We must challenge our students, well in advance of the holiday, to become the class that will revolutionize the nature of Purim celebrations at the school; to be mature enough to know what true joy is, and to teach this to the younger kids, for whom the difference between bringing joy to those who lack it, and exploding firecrackers and cap guns, frightening people late at night, is not always clear.
Ultimately, kids should be educated to view Purim as a challenge by means of which disguises are removed and what is revealed is an exalted world of values. But in order for them to view this time as a challenge, we too must view it in this way.
We might illustrate this point by comparison to the report card that our kids receive at the end of the school year. A mature approach views the report card as an opportunity to receive feedback on achievements over the past year. The report card is a yardstick that allows me to learn what I have done over the past year, and thereby to plan what I want to do or improve or modify next year.
The Purim period may be viewed in a similar way. It is a certificate presented to parents and teachers, in which our youngsters reveal their cultural heroes (by dressing up as them) and tell us where we have succeeded or, heaven forefend, failed in our education over the past year.

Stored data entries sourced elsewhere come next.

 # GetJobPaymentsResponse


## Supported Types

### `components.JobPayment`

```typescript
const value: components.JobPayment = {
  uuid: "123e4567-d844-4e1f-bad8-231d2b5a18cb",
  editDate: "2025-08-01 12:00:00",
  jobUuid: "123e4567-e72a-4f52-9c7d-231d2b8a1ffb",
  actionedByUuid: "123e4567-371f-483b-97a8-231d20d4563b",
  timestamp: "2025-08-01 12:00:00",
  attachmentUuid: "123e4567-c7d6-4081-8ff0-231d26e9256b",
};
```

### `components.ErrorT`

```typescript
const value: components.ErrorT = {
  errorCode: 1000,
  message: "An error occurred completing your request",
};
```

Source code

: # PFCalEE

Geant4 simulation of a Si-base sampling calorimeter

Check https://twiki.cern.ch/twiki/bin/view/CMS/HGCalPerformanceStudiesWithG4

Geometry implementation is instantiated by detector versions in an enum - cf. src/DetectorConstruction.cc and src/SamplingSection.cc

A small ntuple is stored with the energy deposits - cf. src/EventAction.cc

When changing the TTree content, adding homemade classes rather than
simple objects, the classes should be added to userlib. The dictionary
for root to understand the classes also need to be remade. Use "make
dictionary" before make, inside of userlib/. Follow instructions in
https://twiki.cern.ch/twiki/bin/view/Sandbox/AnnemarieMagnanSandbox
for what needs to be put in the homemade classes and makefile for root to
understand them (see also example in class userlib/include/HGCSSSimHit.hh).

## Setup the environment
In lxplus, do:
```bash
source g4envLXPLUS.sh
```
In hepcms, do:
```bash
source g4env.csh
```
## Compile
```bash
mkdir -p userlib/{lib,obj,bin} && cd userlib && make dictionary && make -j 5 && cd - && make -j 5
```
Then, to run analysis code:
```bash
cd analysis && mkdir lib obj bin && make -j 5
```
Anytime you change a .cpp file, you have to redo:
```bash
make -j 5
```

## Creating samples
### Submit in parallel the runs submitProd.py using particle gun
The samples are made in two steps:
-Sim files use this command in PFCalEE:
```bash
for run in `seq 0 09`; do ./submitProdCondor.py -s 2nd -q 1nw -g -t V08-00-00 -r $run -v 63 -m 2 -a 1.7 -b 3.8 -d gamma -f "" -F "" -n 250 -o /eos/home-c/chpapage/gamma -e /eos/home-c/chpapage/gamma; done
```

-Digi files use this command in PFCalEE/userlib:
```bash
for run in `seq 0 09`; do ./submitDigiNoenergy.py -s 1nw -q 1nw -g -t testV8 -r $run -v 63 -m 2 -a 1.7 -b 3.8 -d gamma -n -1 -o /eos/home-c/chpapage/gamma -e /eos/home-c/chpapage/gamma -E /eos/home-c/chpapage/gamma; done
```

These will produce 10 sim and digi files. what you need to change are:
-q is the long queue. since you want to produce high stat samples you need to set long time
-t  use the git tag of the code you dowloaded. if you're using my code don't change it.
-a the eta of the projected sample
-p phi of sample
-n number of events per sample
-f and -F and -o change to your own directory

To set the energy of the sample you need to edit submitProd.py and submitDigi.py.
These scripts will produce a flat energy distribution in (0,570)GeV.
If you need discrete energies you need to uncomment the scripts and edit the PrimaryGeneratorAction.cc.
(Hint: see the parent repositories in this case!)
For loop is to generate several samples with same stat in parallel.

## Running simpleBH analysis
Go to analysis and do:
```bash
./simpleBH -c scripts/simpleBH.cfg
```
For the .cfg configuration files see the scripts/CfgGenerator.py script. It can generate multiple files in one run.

Adopting this approach will help us not to become angry over undesirable behavior, just as there is no point in becoming angry with a mirror even if it shows us an unpleasant reality. What is reflected in the mirror is ourselves, and we should view this as a challenge that helps us understand our educational role and apply ourselves to it so that next Purim might look different.
Moreover, all education starts with setting a personal example. If we want our children to channel the joy of Purim into spreading joy and kindness among others, and not, heaven forefend, into a free-for-all, it must start with the character of our own celebrations as adults.
We must think about organizing a campaign for mishlochei manot (food portions, to be distributed by adults of the community, or teachers at the school!) to people who are on the fringes of society; a collection for matanot le-evyonim (gifts to the poor) to be distributed among the needy in our communities, and so on; groups of parents or teachers who will themselves produce an event to bring joy to those suffering different types of misfortune, thereby conveying a powerful educational message; parents taking their kids to spend a few hours at a hospital, going from ward to ward and wishing patients a happy Purim; teachers who do not view themselves as policemen overseeing the kids' celebrations, but rather as people who are themselves obligated to spread joy.
All such activities broadcast an educational message that is far more profound than any lecture against improper forms of celebration.
The halakha stipulates:
"It is better that a person be more liberal in giving gifts to the poor than in preparing his Purim feast or in sending mishloach manot to his friends, for there is no greater and more splendid joy than bringing joy to the hearts of the poor, orphans, widows, and strangers. One who brings joy to these unfortunates resembles the Divine Presence..." (Maimonides, Laws of Megilla, 2, 17).
This halakha was written for us, too. If we carry it out genuinely, our youngsters will join us and, God willing, we will all experience the fulfillment of the verse, "For the Jews there was light and gladness and rejoicing and honor."